--- Listed entries ---
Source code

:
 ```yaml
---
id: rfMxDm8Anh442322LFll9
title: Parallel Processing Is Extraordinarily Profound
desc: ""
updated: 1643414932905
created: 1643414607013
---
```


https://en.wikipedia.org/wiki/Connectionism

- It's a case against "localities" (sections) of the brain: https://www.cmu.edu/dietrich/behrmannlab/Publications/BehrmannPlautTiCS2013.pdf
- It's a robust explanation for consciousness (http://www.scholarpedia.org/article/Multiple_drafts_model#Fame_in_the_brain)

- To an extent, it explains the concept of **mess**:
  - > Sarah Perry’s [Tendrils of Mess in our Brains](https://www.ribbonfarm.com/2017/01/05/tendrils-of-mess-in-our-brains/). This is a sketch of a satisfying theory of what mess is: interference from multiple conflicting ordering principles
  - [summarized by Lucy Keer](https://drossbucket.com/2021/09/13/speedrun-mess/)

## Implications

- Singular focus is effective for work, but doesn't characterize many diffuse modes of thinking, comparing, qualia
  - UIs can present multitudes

--- What is needed ---
This exercise requires the entries above to be restated exactly.

--- Task result ---
Source code

:
 ```yaml
---
id: rfMxDm8Anh442322LFll9
title: Parallel Processing Is Extraordinarily Profound
desc: ""
updated: 1643414932905
created: 1643414607013
---
```


https://en.wikipedia.org/wiki/Connectionism

- It's a case against "localities" (sections) of the brain: https://www.cmu.edu/dietrich/behrmannlab/Publications/BehrmannPlautTiCS2013.pdf
- It's a robust explanation for consciousness (http://www.scholarpedia.org/article/Multiple_drafts_model#Fame_in_the_brain)

- To an extent, it explains the concept of **mess**:
  - > Sarah Perry’s [Tendrils of Mess in our Brains](https://www.ribbonfarm.com/2017/01/05/tendrils-of-mess-in-our-brains/). This is a sketch of a satisfying theory of what mess is: interference from multiple conflicting ordering principles
  - [summarized by Lucy Keer](https://drossbucket.com/2021/09/13/speedrun-mess/)

## Implications

- Singular focus is effective for work, but doesn't characterize many diffuse modes of thinking, comparing, qualia
  - UIs can present multitudes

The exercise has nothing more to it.